The average age of the cases is 35 years, the youngest case being aged two weeks, the oldest being 98 years old and 67.3% are male. On testing, in the past 24 hours, 1,805 COVID-19 tests were conducted, 637 of the new tests were through SARS-COV-2 Antigen Rapid Diagnostic test while the rest were through RT-PCR bring a positivity rate of 31.1% and cumulatively 106,537 tests, have been conducted in the country so far.
The data today shows that we have recorded highest number of admissions at 167, the active cases has surpassed 5,000 mark and sadly the deaths has reached 300.
It is trying times for our country but all is not lost. We should not despair or lose hope as we can stop the spread of the disease if all of us act decisively and choose to adhere to the preventive
I have observed that there is fear, worry, stress and anxiety among the public with how the disease is spreading.
Let me point it out that these are expected responses to perceived or real threats, and at times when we are faced with uncertainty or the unknown.
As such, it is expected that people are experiencing fear in the context of the COVID-19 pandemic. Added to the fear of contracting the virus in a pandemic such as COVID-19 are the significant changes to our daily lives in support of efforts to contain and slow down the spread of the virus.
Therefore, it is important that we look after our mental health, as well as our physical health wellbeing. I would like urge everyone to calm down and concentrate on how collectively
we can stop the disease from spreading further.
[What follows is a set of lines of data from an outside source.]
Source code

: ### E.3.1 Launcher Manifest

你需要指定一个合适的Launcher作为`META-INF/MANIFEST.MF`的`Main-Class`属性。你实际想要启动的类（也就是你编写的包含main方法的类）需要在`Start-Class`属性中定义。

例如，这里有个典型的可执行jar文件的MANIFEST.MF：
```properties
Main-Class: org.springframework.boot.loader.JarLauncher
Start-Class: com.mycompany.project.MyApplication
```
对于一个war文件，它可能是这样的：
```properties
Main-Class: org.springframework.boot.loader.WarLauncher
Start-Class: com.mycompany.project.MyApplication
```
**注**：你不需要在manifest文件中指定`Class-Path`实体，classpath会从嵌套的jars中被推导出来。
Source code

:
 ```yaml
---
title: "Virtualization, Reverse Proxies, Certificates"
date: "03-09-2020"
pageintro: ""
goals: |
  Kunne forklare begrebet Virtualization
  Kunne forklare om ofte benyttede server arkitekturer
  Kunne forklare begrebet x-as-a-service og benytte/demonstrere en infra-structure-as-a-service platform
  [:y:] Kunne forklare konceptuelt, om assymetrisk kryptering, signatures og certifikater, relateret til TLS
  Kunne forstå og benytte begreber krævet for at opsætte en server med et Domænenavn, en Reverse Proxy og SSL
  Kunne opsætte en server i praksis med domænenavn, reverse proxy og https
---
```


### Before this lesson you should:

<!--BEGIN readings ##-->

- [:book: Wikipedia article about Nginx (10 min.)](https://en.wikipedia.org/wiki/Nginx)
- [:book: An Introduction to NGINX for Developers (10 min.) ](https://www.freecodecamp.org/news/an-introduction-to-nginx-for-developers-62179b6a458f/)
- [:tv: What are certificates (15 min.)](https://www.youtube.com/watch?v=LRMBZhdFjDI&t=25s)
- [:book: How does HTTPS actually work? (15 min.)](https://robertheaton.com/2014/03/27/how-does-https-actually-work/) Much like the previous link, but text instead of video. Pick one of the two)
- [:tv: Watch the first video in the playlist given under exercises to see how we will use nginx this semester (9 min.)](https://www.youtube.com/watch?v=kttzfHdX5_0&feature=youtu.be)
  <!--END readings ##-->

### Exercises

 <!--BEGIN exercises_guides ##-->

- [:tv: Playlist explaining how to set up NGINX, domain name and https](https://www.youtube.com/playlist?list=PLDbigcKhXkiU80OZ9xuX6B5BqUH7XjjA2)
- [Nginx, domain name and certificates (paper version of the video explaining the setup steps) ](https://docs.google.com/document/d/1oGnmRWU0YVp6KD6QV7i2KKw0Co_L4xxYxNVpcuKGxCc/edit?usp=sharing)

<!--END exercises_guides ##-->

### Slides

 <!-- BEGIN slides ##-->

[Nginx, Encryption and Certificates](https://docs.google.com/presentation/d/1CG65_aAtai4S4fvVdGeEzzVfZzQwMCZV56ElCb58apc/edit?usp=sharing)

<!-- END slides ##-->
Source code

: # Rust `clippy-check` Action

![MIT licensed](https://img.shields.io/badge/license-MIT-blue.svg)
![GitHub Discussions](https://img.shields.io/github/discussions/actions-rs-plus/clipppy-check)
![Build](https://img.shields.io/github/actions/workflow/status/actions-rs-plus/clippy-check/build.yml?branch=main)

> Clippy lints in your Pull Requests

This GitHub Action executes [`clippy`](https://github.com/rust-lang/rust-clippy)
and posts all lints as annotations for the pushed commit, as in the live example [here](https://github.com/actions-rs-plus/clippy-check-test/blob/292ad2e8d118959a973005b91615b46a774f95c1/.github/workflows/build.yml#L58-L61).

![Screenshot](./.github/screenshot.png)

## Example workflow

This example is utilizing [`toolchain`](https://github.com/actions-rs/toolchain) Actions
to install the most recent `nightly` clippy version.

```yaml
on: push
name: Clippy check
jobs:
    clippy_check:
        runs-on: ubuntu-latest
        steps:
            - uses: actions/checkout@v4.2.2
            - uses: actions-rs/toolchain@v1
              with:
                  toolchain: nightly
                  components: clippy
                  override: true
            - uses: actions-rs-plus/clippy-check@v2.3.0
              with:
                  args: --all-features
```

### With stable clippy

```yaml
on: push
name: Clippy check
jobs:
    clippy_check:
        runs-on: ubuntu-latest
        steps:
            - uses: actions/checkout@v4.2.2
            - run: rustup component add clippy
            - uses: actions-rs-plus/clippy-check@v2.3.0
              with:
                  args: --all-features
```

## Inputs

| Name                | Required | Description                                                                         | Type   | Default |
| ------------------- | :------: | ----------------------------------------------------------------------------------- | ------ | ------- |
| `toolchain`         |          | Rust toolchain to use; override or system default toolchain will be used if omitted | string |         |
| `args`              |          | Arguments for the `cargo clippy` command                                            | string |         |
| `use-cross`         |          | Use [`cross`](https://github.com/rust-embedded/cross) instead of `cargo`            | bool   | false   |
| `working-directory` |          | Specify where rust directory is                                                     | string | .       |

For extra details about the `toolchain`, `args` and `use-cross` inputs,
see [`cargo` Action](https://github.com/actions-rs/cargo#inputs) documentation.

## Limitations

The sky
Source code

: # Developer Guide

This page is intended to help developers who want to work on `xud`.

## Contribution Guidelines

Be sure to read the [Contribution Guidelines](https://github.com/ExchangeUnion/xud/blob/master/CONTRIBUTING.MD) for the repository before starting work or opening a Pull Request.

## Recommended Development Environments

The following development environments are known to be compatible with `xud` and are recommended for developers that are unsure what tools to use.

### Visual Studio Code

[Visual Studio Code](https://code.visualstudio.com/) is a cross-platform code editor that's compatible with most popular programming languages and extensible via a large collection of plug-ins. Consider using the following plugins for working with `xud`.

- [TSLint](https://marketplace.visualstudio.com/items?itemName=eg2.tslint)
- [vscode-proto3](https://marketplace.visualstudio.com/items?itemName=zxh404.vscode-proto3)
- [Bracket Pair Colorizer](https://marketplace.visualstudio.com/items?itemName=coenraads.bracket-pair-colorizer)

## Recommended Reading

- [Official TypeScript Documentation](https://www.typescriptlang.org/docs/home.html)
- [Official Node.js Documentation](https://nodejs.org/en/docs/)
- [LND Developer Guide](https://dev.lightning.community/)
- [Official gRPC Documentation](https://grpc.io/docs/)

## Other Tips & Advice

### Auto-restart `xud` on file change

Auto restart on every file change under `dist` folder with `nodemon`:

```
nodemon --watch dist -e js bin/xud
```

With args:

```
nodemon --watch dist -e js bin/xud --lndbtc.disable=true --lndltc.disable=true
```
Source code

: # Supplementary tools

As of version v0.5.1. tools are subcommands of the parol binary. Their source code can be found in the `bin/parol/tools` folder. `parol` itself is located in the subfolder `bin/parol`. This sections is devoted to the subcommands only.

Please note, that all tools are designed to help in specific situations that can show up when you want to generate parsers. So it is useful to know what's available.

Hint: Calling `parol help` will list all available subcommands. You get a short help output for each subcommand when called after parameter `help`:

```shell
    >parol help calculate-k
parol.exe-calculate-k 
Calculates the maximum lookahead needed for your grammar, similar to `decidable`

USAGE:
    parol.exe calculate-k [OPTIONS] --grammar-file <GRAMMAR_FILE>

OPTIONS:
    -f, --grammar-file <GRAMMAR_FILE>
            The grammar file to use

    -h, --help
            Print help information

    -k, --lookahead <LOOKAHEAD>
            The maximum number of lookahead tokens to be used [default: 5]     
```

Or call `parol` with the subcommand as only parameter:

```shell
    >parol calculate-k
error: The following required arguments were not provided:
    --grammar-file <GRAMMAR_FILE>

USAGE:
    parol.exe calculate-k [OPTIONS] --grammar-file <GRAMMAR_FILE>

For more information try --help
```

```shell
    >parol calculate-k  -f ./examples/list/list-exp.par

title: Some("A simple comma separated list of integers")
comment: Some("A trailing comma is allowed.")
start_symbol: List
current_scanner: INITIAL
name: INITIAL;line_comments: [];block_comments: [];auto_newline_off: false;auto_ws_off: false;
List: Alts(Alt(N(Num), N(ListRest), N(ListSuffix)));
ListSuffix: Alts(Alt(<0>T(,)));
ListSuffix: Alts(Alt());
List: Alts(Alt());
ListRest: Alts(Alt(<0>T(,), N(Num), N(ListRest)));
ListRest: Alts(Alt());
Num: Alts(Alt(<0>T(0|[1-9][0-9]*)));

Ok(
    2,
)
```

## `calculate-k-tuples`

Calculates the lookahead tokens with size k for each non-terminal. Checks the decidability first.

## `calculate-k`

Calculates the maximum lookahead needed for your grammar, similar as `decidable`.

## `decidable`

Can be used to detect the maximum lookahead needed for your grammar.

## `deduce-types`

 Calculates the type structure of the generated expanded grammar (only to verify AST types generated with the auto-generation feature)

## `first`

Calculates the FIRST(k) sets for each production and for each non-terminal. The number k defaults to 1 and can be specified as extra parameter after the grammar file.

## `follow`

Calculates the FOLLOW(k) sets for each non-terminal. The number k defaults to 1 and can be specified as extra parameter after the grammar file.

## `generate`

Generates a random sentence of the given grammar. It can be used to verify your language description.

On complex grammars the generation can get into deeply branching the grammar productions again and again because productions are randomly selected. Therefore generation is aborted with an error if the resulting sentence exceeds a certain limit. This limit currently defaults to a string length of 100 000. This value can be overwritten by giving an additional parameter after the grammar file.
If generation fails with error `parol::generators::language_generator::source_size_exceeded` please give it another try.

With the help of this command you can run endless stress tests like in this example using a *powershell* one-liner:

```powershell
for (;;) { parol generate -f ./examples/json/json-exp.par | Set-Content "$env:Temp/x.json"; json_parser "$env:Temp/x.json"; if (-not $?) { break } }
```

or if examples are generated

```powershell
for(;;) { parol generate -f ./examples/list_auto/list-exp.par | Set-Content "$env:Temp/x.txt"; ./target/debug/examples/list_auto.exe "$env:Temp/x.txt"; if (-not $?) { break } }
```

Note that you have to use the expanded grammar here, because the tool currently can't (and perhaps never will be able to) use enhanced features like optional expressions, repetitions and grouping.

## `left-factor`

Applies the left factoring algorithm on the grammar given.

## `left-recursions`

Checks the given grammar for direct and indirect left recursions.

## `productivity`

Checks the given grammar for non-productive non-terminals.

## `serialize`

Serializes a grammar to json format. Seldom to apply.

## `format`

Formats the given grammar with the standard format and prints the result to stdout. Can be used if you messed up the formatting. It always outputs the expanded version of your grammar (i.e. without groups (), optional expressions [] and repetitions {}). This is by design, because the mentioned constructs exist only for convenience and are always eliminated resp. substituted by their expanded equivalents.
If we work together in unity and solidarity, we should be able to defeat this pandemic.
It is important at this point that we should be able to identify through testing those that have the disease, isolate them while receiving appropriate care depending on the severity of the disease.
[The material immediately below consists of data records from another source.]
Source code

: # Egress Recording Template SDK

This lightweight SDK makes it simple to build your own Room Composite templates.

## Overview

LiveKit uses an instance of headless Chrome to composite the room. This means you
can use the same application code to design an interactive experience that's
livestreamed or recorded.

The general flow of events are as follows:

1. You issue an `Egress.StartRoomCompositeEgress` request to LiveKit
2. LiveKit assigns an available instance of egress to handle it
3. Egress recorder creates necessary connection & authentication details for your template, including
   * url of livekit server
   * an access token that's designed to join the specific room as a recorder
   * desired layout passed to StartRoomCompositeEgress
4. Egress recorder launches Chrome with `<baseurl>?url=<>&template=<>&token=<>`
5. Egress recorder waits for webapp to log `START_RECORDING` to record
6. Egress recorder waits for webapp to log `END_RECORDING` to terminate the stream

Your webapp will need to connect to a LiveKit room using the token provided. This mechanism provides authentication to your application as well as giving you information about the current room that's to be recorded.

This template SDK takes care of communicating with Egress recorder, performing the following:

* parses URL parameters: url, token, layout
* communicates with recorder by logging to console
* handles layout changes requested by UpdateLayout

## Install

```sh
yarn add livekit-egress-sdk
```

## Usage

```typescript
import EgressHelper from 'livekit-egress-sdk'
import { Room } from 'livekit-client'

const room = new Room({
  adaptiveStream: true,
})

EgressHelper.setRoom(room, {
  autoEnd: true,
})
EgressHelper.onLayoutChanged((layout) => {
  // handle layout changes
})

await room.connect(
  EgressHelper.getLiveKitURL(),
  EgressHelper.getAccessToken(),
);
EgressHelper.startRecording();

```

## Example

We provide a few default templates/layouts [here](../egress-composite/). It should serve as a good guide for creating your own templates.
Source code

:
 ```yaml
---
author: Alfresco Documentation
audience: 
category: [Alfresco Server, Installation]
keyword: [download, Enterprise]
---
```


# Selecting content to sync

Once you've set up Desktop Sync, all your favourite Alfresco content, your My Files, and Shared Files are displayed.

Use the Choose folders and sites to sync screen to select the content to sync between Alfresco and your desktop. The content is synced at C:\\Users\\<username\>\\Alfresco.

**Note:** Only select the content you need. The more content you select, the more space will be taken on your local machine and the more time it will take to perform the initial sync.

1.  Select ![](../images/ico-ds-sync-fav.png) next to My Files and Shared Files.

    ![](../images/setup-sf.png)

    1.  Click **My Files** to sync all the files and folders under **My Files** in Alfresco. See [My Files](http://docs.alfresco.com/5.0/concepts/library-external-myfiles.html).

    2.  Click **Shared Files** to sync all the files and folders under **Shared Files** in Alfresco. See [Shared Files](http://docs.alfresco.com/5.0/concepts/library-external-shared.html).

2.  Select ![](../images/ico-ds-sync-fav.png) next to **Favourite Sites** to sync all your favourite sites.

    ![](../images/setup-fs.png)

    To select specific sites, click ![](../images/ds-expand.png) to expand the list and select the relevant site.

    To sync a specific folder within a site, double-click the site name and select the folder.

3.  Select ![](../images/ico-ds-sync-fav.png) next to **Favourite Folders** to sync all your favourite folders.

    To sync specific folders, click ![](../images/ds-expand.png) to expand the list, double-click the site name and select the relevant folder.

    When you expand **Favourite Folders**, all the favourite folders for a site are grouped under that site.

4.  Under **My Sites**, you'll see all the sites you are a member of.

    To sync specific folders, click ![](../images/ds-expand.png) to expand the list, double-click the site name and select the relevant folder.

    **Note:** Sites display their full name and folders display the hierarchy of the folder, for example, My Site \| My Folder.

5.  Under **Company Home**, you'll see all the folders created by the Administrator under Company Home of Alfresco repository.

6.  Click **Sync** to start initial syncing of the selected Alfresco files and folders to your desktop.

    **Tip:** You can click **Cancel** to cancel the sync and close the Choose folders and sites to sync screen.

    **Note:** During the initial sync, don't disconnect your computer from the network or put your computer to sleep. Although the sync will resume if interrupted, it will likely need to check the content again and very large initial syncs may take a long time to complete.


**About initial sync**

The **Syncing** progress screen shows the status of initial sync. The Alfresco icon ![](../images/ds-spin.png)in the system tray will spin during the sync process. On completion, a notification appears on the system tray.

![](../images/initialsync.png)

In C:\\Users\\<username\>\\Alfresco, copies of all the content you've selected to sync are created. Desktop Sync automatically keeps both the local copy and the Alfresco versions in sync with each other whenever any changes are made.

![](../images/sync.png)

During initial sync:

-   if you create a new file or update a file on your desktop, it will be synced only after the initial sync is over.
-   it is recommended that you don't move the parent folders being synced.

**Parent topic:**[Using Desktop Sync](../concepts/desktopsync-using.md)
The contacts of the confirmed cases should also be tested for COVID-19. If you feel stressed during this period, please seek psychosocial support by calling your nearest facility or by calling 54747 (Airtel) or 929 (TNM) or 0882 431 111. Coping with stress in a healthy way will make all of us stronger in all ways and it will be easier to defeat the pandemic.
We have noticed there is general late health seeking behaviour among us whereby patients are arriving in our treatment units late while in severe state that is resulting in poor disease outcomes.
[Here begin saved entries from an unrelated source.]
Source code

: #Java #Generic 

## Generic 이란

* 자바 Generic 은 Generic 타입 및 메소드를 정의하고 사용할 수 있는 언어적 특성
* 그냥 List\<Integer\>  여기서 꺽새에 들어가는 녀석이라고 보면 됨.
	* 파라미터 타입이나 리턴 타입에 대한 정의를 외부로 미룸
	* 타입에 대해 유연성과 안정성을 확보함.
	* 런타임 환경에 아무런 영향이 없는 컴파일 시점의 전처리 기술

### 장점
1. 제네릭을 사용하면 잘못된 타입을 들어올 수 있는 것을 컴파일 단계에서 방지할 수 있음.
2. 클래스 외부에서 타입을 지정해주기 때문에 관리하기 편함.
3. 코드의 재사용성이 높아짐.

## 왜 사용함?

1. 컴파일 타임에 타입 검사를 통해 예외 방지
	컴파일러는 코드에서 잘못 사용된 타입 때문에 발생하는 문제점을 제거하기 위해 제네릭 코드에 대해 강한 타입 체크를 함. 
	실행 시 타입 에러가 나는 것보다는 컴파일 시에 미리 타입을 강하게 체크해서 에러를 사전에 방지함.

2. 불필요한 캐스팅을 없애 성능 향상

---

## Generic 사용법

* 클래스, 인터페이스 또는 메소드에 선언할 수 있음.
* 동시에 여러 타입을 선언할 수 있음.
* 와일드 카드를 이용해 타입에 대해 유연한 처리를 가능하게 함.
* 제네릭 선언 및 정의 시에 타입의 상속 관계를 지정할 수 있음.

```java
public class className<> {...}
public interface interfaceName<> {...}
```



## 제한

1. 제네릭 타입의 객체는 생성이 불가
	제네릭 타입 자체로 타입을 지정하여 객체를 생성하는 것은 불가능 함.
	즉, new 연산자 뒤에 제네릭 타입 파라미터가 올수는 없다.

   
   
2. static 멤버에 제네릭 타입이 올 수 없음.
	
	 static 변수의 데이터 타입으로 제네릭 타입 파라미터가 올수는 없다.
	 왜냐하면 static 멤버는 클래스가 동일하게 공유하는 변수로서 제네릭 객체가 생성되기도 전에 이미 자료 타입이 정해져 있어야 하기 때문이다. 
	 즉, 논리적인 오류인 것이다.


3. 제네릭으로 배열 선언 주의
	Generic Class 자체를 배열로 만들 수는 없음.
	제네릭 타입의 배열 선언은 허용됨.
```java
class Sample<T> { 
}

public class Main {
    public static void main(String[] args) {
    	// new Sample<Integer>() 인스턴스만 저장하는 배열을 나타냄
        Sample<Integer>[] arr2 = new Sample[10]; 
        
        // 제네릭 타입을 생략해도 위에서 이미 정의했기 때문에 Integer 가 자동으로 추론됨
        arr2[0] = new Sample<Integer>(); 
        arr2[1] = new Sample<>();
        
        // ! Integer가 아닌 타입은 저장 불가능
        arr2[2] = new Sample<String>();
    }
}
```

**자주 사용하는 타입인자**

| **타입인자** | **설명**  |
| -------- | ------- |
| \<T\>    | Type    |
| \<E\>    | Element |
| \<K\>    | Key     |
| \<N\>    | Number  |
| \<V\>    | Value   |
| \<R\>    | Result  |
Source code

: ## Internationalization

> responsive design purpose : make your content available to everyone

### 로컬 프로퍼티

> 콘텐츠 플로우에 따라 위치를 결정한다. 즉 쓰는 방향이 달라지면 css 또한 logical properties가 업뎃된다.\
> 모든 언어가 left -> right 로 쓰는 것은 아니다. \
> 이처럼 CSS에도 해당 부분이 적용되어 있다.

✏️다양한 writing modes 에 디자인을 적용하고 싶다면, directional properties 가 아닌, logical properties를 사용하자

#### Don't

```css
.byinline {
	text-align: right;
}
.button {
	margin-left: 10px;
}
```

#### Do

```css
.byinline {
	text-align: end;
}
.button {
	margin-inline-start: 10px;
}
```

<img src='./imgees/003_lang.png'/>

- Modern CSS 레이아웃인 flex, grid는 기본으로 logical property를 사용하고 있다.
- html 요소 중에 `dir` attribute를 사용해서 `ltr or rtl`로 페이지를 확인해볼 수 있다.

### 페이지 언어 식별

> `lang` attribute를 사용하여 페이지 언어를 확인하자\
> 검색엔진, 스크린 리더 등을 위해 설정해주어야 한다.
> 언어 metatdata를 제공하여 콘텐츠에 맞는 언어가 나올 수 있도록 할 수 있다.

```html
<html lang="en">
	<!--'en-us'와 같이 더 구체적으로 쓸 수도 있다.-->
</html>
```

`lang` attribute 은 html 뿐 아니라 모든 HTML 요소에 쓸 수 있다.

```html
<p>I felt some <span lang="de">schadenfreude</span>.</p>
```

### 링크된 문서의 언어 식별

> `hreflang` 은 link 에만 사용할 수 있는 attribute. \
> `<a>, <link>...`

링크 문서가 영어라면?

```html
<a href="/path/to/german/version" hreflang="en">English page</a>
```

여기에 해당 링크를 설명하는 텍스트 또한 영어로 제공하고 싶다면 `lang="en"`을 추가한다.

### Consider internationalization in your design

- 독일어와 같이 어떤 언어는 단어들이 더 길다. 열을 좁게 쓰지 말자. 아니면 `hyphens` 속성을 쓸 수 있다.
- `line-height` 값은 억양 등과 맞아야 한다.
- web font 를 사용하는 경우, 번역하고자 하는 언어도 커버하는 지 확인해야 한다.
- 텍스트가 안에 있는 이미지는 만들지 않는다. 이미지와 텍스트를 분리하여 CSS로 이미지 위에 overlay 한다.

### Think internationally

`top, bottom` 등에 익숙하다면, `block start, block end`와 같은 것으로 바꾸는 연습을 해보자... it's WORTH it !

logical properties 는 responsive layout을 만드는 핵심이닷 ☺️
The chances of one recovering from COVID-19 increases when the disease is identified as early as possible hence the need for prompt health seeking behaviour.
I would like to encourage the public to promptly inform the health authorities by calling toll-free number 54747 (Airtel) or 929 (TNM) whenever one is experiencing COVID-19 like symptoms such as fever, cough, flu, shortness of breath, loss of taste or smell and tiredness. This will help us to identify the disease in early stages so that appropriate care can be given immediately.
Let me also encourage those that have been confirmed to COVID-19 positive to promptly seek care if they are experiencing shortness of breath.
Let me emphasize that to effectively reduce and stop the coronavirus from spreading, there is need for a collective effort to contain the pandemic by comprehensively following all the preventive and containment measures.
The following preventive measures should be our daily routine regardless of status: frequent handwashing with soap, proper wearing of mask, avoiding over- crowded places, practicing
cough and sneeze etiquette, staying home if you have flu like symptoms and decontaminating commonly touched surfaces.
Watch your distance! Wash your hands! Wear your mask! Seek for care early upon development of symptoms of COVID-19.